Nothing but the lines below from the one with "Эхтэй 20: утга хэсэгчлэн гарсан & 2 \\" through the one with "similarity in application" should be output, each exactly as given, and no pictures.

━━━━━━

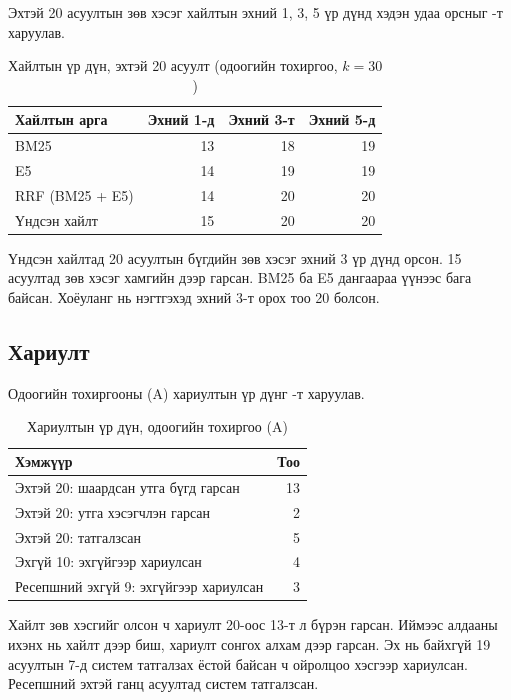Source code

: Эхтэй 20 асуултын зөв хэсэг хайлтын эхний 1, 3, 5 үр дүнд хэдэн удаа орсныг -т харуулав.

\begin{table}[H]
\centering
\caption{Хайлтын үр дүн, эхтэй 20 асуулт (одоогийн тохиргоо, $k=30$)}
\label{tab:rag_retrieval}
\begin{tabular}{|l|r|r|r|}
\hline
\textbf{Хайлтын арга} & \textbf{Эхний 1-д} & \textbf{Эхний 3-т} & \textbf{Эхний 5-д} \\
\hline
BM25 & 13 & 18 & 19 \\
E5 & 14 & 19 & 19 \\
RRF (BM25 + E5) & 14 & 20 & 20 \\
Үндсэн хайлт & 15 & 20 & 20 \\
\hline
\end{tabular}
\end{table}

Үндсэн хайлтад 20 асуултын бүгдийн зөв хэсэг эхний 3 үр дүнд орсон. 15 асуултад зөв хэсэг хамгийн дээр гарсан. BM25 ба E5 дангаараа үүнээс бага байсан. Хоёуланг нь нэгтгэхэд эхний 3-т орох тоо 20 болсон.

\subsection{Хариулт}
\label{sec:res-answers}

Одоогийн тохиргооны (A) хариултын үр дүнг -т харуулав.

\begin{table}[H]
\centering
\caption{Хариултын үр дүн, одоогийн тохиргоо (A)}
\label{tab:rag_answers}
\begin{tabular}{|p{8.0cm}|r|}
\hline
\textbf{Хэмжүүр} & \textbf{Тоо} \\
\hline
Эхтэй 20: шаардсан утга бүгд гарсан & 13 \\
Эхтэй 20: утга хэсэгчлэн гарсан & 2 \\
Эхтэй 20: татгалзсан & 5 \\
\hline
Эхгүй 10: эхгүйгээр хариулсан & 4 \\
Ресепшний эхгүй 9: эхгүйгээр хариулсан & 3 \\
\hline
\end{tabular}
\end{table}

Хайлт зөв хэсгийг олсон ч хариулт 20-оос 13-т л бүрэн гарсан. Иймээс алдааны ихэнх нь хайлт дээр биш, хариулт сонгох алхам дээр гарсан. Эх нь байхгүй 19 асуултын 7-д систем татгалзах ёстой байсан ч ойролцоо хэсгээр хариулсан. Ресепшний эхтэй ганц асуултад систем татгалзсан.

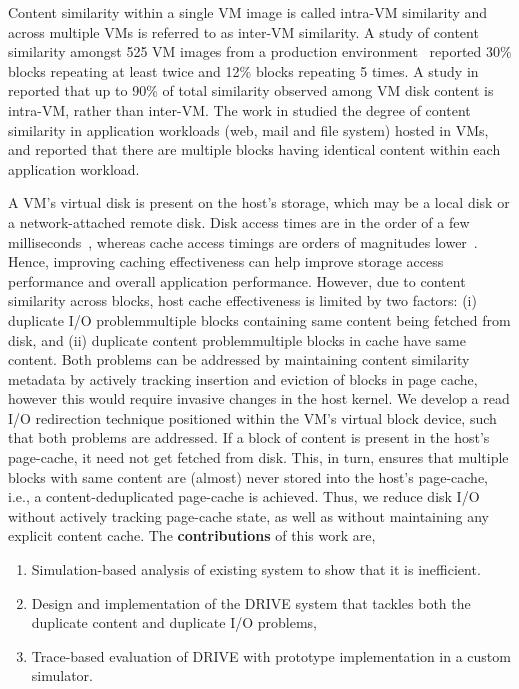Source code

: Content similarity within a single VM image is called intra-VM similarity and across multiple
VMs is referred to as inter-VM similarity. A study of content similarity amongst 525 VM images
from a production environment~\cite{similarity}
reported 30\% blocks repeating at least twice and 12\% blocks
repeating 5 times. A study in \cite{intra-higherthan-inter} 
reported that up to 90\% of total similarity observed among VM
disk content is intra-VM, rather than inter-VM. 
The work in \cite{iodedup} 
studied the degree of content
similarity in application workloads (web, mail and file system) hosted in VMs, and reported that
there are multiple blocks having identical content within each application workload.

A VM's virtual disk is present on the host's storage, which may be a local disk 
or a network-attached remote disk. 
Disk access times are in the order of a few 
milliseconds~\cite{google, data-domain}, whereas cache
access timings are orders of magnitudes lower~\cite{pagecache, satori}. 
Hence, improving caching effectiveness can
help improve storage access performance and overall application performance. However, due to
content similarity across blocks, host cache effectiveness is limited by two factors: (i) duplicate
I/O problem\textemdash{}multiple blocks containing same content being fetched from disk, 
and (ii) duplicate content problem\textemdash{}multiple blocks in cache have same content. 
Both problems can be
addressed by maintaining content similarity metadata by actively tracking insertion and eviction
of blocks in page cache, however this would require invasive changes in the host kernel.
We develop a read I/O redirection technique positioned within the VM's virtual block device,
such that both problems are addressed. If a block of content is present in the host's page-cache,
it need not get fetched from disk. This, in turn, ensures that multiple blocks with same content
are (almost) never stored into the host's page-cache, i.e., a content-deduplicated page-cache is
achieved. Thus, we reduce disk I/O without actively tracking page-cache state, as well as without
maintaining any explicit content cache. The \textbf{contributions} of this work are,
\begin{enumerate}
	\singlespacing
\item Simulation-based analysis of existing system \cite{iodedup} to show that it is inefficient.
\item Design and implementation of the DRIVE system that tackles both the duplicate content
and duplicate I/O problems,
\item Trace-based evaluation of DRIVE with prototype implementation in a custom simulator.
\end{enumerate}

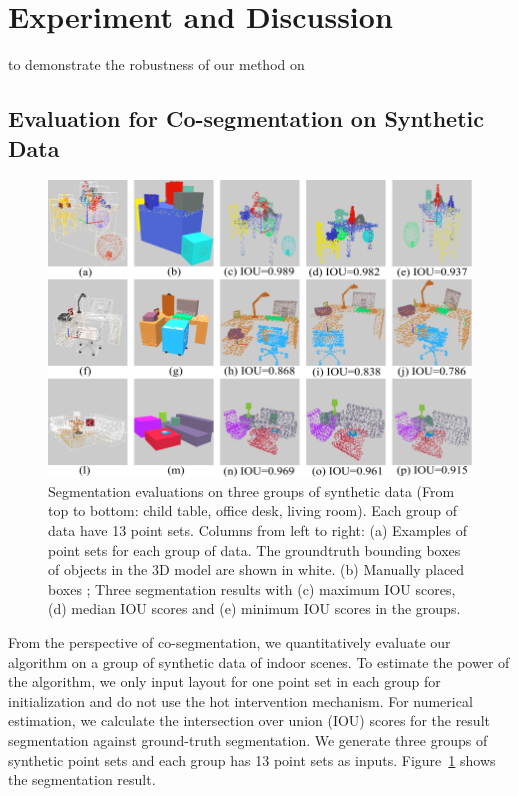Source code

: \section{Experiment and Discussion}

  to demonstrate the robustness of our method on 



\subsection{Evaluation for Co-segmentation on Synthetic Data}
\begin{figure}[htb]
	\centering
	\includegraphics[width=0.8\linewidth]{images/seg/seg}
	\caption{\label{fig:seg} Segmentation evaluations on three groups of synthetic data (From top to bottom: child table, office desk, living room). Each group of data have 13 point sets. Columns from left to right: (a) Examples of point sets for each group of data. The groundtruth bounding boxes of objects in the 3D model are shown in white. (b) Manually placed boxes ; Three segmentation results with (c) maximum IOU scores, (d) median IOU scores and (e) minimum IOU scores in the groups.}
\end{figure}
From the perspective of co-segmentation, we quantitatively evaluate our algorithm on a group of synthetic data of indoor scenes. 
%
To estimate the power of the algorithm, we only input layout for one point set in each group for initialization and do not use the hot intervention mechanism. 
%
For numerical estimation, we calculate the intersection over union (IOU) scores for the result segmentation against ground-truth segmentation. 
We generate three groups of synthetic point sets and each group has 13 point sets as inputs. 
Figure~\ref{fig:seg} shows the segmentation result.


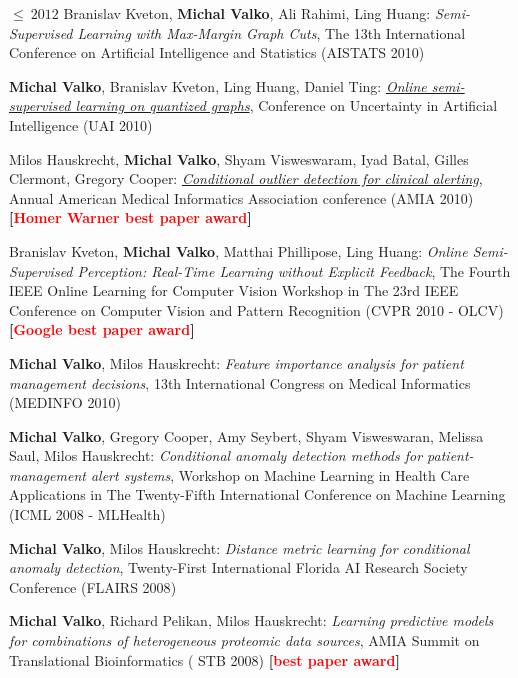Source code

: \documentclass{resume}
\begin{document}
\begin{category}{$\leq\ 2012$}
\citembullet
Branislav Kveton, {\bf Michal Valko}, Ali Rahimi, Ling Huang:
\emph{Semi-Supervised Learning with Max-Margin Graph Cuts},
The 13th International Conference on Artificial Intelligence and Statistics
({\sf AISTATS 2010})

\citembullet    
{\bf Michal Valko}, Branislav Kveton, Ling Huang, Daniel Ting: 
\href{http://researchers.lille.inria.fr/~valko/hp/serve.php?what=publications/valko2010online.pdf}
{\emph{Online semi-supervised learning on quantized graphs}},
Conference on Uncertainty in Artificial Intelligence
({\sf UAI 2010})

\citembullet
Milos Hauskrecht, {\bf Michal Valko},  Shyam Visweswaram, Iyad Batal, Gilles Clermont, Gregory Cooper:
\href{http://researchers.lille.inria.fr/~valko/hp/serve.php?what=publications/hauskrecht2010conditional.pdf}
{\emph{Conditional outlier detection for clinical alerting}}, 
Annual American Medical Informatics
Association conference ({\sf AMIA 2010}) 
{\bf [\textcolor{red}{Homer Warner best paper award}]}


\citembullet
Branislav Kveton, {\bf Michal Valko}, Matthai Phillipose, Ling Huang:
\emph{Online Semi-Supervised Perception: Real-Time Learning without Explicit
Feedback},
The Fourth IEEE Online Learning for Computer Vision Workshop in The 23rd IEEE
Conference on Computer Vision and Pattern Recognition
({\sf CVPR 2010 - OLCV})  
{\bf [\textcolor{red}{Google best paper award}]}

\citembullet
{\bf Michal Valko}, Milos Hauskrecht:
\emph{Feature importance analysis for patient management decisions}, 
13th International Congress on Medical Informatics ({\sf MEDINFO 2010})

\citembullet
{\bf Michal Valko}, Gregory Cooper, Amy Seybert, Shyam Visweswaran, Melissa Saul, Milos Hauskrecht:
\emph{Conditional anomaly detection methods for patient-management alert systems}, Workshop on
Machine Learning in Health Care Applications in The Twenty-Fifth International Conference on
Machine Learning ({\sf ICML 2008 - MLHealth})

\citembullet    
{\bf Michal Valko}, Milos Hauskrecht: \emph{Distance metric learning for conditional anomaly detection},
Twenty-First International Florida AI Research Society Conference ({\sf FLAIRS 2008})

\citembullet    
{\bf Michal Valko},  Richard Pelikan, Milos Hauskrecht: \emph{Learning predictive models for combinations of heterogeneous
proteomic data sources}, AMIA Summit on Translational Bioinformatics ({\sf
      STB 2008}) 
      {\bf [\textcolor{red}{best paper award}]}



\end{category}
\end{document}
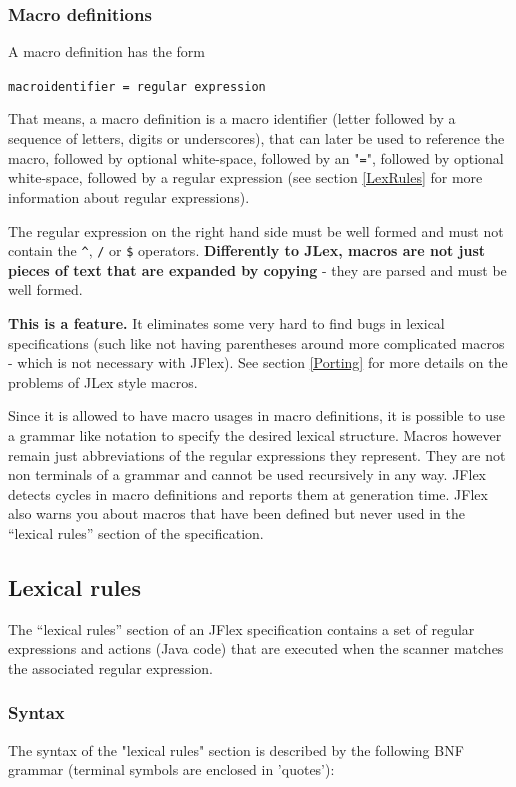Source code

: \documentclass[11pt]{scrartcl}
\begin{document}
\subsubsection{Macro definitions\label{MacroDefs}}
A macro definition has the form

\texttt{macroidentifier = regular expression}

That means, a macro definition is a macro identifier (letter followed
by a sequence of letters, digits or underscores), that can later be
used to reference the macro, followed by optional white-space, followed
by an "\texttt{=}", followed by optional white-space, followed by a
regular expression (see section \ref{LexRules}  for more information about regular expressions).

The regular expression on the right hand side must be well formed and
must not contain the \verb+^+, \texttt{/} or \texttt{\$} operators. {\bf Differently
to JLex, macros are not just pieces of text that are expanded by copying}
- they are parsed and must be well formed.

{\bf This is a feature.} It eliminates some very hard to find bugs in
lexical specifications (such like not having parentheses around more
complicated macros - which is not necessary with JFlex).  See section
\ref{Porting}  for more
details on the problems of JLex style macros.

Since it is allowed to have macro usages in macro definitions, it is
possible to use a grammar like notation to specify the desired lexical
structure. Macros however remain just abbreviations of the regular expressions
they represent. They are not non terminals of a grammar and cannot be used
recursively in any way. JFlex detects cycles in macro definitions and reports
them at generation time. JFlex also warns you about macros that have been
defined but never used in the ``lexical rules'' section of the specification.
  
\subsection{Lexical rules\label{LexRules}}
The ``lexical rules'' section of an JFlex specification contains a set of
regular expressions and actions (Java code) that are executed when the
scanner matches the associated regular expression.
 
\subsubsection{Syntax\label{Grammar}}
The syntax of the "lexical rules" section is described by the following
BNF grammar (terminal symbols are enclosed in 'quotes'):
\end{document}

━━━━━━

# Output for this exercise
Эхтэй 20: утга хэсэгчлэн гарсан & 2 \\
Эхтэй 20: татгалзсан & 5 \\
\hline
Эхгүй 10: эхгүйгээр хариулсан & 4 \\
Ресепшний эхгүй 9: эхгүйгээр хариулсан & 3 \\
\hline
\end{tabular}
\end{table}

Хайлт зөв хэсгийг олсон ч хариулт 20-оос 13-т л бүрэн гарсан. Иймээс алдааны ихэнх нь хайлт дээр биш, хариулт сонгох алхам дээр гарсан. Эх нь байхгүй 19 асуултын 7-д систем татгалзах ёстой байсан ч ойролцоо хэсгээр хариулсан. Ресепшний эхтэй ганц асуултад систем татгалзсан.

Source code

: Content similarity within a single VM image is called intra-VM similarity and across multiple
VMs is referred to as inter-VM similarity. A study of content similarity amongst 525 VM images
from a production environment~\cite{similarity}
reported 30\% blocks repeating at least twice and 12\% blocks
repeating 5 times. A study in \cite{intra-higherthan-inter} 
reported that up to 90\% of total similarity observed among VM
disk content is intra-VM, rather than inter-VM. 
The work in \cite{iodedup} 
studied the degree of content
similarity in application workloads (web, mail and file system) hosted in VMs, and reported that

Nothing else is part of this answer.